(Stored data)
•••

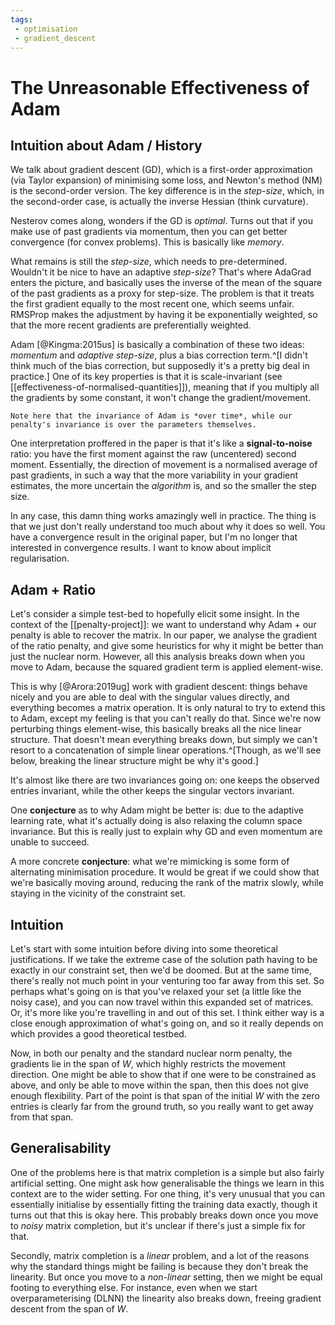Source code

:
 ```yaml
---
tags:
 - optimisation
 - gradient_descent
---
```


# The Unreasonable Effectiveness of Adam

## Intuition about Adam / History

We talk about gradient descent (GD), which is a first-order approximation (via Taylor expansion) of minimising some loss, and Newton's method (NM) is the second-order version. The key difference is in the *step-size*, which, in the second-order case, is actually the inverse Hessian (think curvature).

Nesterov comes along, wonders if the GD is *optimal*. Turns out that if you make use of past gradients via momentum, then you can get better convergence (for convex problems). This is basically like *memory*.

What remains is still the *step-size*, which needs to pre-determined. Wouldn't it be nice to have an adaptive *step-size*? That's where AdaGrad enters the picture, and basically uses the inverse of the mean of the square of the past gradients as a proxy for step-size.
The problem is that it treats the first gradient equally to the most recent one, which seems unfair. RMSProp makes the adjustment by having it be exponentially weighted, so that the more recent gradients are preferentially weighted.

Adam [@Kingma:2015us] is basically a combination of these two ideas: *momentum* and *adaptive step-size*, plus a bias correction term.^[I didn't think much of the bias correction, but supposedly it's a pretty big deal in practice.] One of its key properties is that it is scale-invariant (see [[effectiveness-of-normalised-quantities]]), meaning that if you multiply all the gradients by some constant, it won't change the gradient/movement.

```{remark}
Note here that the invariance of Adam is *over time*, while our penalty's invariance is over the parameters themselves.
```

One interpretation proffered in the paper is that it's like a **signal-to-noise** ratio: you have the first moment against the raw (uncentered) second moment. Essentially, the direction of movement is a normalised average of past gradients, in such a way that the more variability in your gradient estimates, the more uncertain the *algorithm* is, and so the smaller the step size.

In any case, this damn thing works amazingly well in practice. The thing is that we just don't really understand too much about why it does so well. You have a convergence result in the original paper, but I'm no longer that interested in convergence results. I want to know about implicit regularisation.

## Adam + Ratio

Let's consider a simple test-bed to hopefully elicit some insight.
In the context of the [[penalty-project]]: we want to understand why Adam + our penalty is able to recover the matrix. In our paper, we analyse the gradient of the ratio penalty, and give some heuristics for why it might be better than just the nuclear norm. However, all this analysis breaks down when you move to Adam, because the squared gradient term is applied element-wise.

This is why [@Arora:2019ug] work with gradient descent: things behave nicely and you are able to deal with the singular values directly, and everything becomes a matrix operation. It is only natural to try to extend this to Adam, except my feeling is that you can't really do that. Since we're now perturbing things element-wise, this basically breaks all the nice linear structure. That doesn't mean everything breaks down, but simply we can't resort to a concatenation of simple linear operations.^[Though, as we'll see below, breaking the linear structure might be why it's good.]

<!-- Thus, what you actually have the derivative of the $l_2$ loss that is going to keep observed entries the same, and then the derivative penalty loss is pushing the singular values around. -->
It's almost like there are two invariances going on: one keeps the observed entries invariant, while the other keeps the singular vectors invariant.

One **conjecture** as to why Adam might be better is: due to the adaptive learning rate, what it's actually doing is also relaxing the column space invariance. But this is really just to explain why GD and even momentum are unable to succeed.

A more concrete **conjecture**: what we're mimicking is some form of alternating minimisation procedure. It would be great if we could show that we're basically moving around, reducing the rank of the matrix slowly, while staying in the vicinity of the constraint set.

## Intuition

Let's start with some intuition before diving into some theoretical justifications. If we take the extreme case of the solution path having to be exactly in our constraint set, then we'd be doomed. But at the same time, there's really not much point in your venturing too far away from this set. So perhaps what's going on is that you've relaxed your set (a little like the noisy case), and you can now travel within this expanded set of matrices. Or, it's more like you're travelling in and out of this set. I think either way is a close enough approximation of what's going on, and so it really depends on which provides a good theoretical testbed.

Now, in both our penalty and the standard nuclear norm penalty, the gradients lie in the span of $W$, which highly restricts the movement direction. One might be able to show that if one were to be constrained as above, and only be able to move within the span, then this does not give enough flexibility. Part of the point is that span of the initial $W$ with the zero entries is clearly far from the ground truth, so you really want to get away from that span.

## Generalisability

One of the problems here is that matrix completion is a simple but also fairly artificial setting. One might ask how generalisable the things we learn in this context are to the wider setting. For one thing, it's very unusual that you can essentially initialise by essentially fitting the training data exactly, though it turns out that this is okay here. This probably breaks down once you move to *noisy* matrix completion, but it's unclear if there's just a simple fix for that.

Secondly, matrix completion is a *linear* problem, and a lot of the reasons why the standard things might be failing is because they don't break the linearity. But once you move to a *non-linear* setting, then we might be equal footing to everything else. For instance, even when we start overparameterising (DLNN) the linearity also breaks down, freeing gradient descent from the span of $W$.

<!-- Theoretically, that essentially means that the main $l_2$ loss is actually just zero:^[Empirically we find that it doesn't really deviate from zero that much either.] $P_{\Sigma}(W^\star) - P_{\Sigma}(W) = 0$, leaving the penalty to do all the work in the gradient. This also suggests that the actual form of the loss, $l_2$, is inconsequential.

$$
\begin{align*}
  \nabla L(W) = \nabla R(W) = U D' V^\top
\end{align*}
$$

-->

<!-- Given that GD and Adam resolve to different solutions (with different generalization paths), it suggests that the non-convexity is not degenerate in this constrained set, and there are multiple optima. The question is then, how does Adam find the right one so often? -->

<!-- What's happening is the unobserved entries (originally set to 0) are being pushed around by the gradient of the penalty, in such a way as to reduce the size of the penalty (while keeping the observed entries essentially untouched), except that it is adaptive. The thing I need to wrap my head around is that there isn't really any *noise* in this case, so <mark>what exactly is the point of the adaptivity then?</mark> -->

<!-- Could it be that what's actually going on is that we just haven't tuned the learning rate for gradient descent correctly, which is why we see such good results for Adam and not for GD?^[Okay, I tried it for a range of learning rates, and it's basically the same thing. Phew!] -->

<!-- Thus, a simple reason why our penalty requires Adam is because GD keeps it in the same linear space (this was mentioned in passing in [@Gunasekar:2017vv]), whereas the adaptive learning rate is what allows Adam to get off the path. -->

<!-- But that still doesn't explain why our penalty is better than the nuclear norm, together with Adam. Here is where I hope the analysis in the [[202006171059]] paper might be useful. Somehow this whole combination is able to figure out how to push the singular values around. -->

•••

> WORK TASK
Would you reproduce, exactly and with nothing added, every line from the beginning of the entries above through the line that contains "## Intuition about Adam / History", both included, leaving out the pictures?

> ANSWER SECTION
Source code

:
 ```yaml
---
tags:
 - optimisation
 - gradient_descent
---
```


# The Unreasonable Effectiveness of Adam

## Intuition about Adam / History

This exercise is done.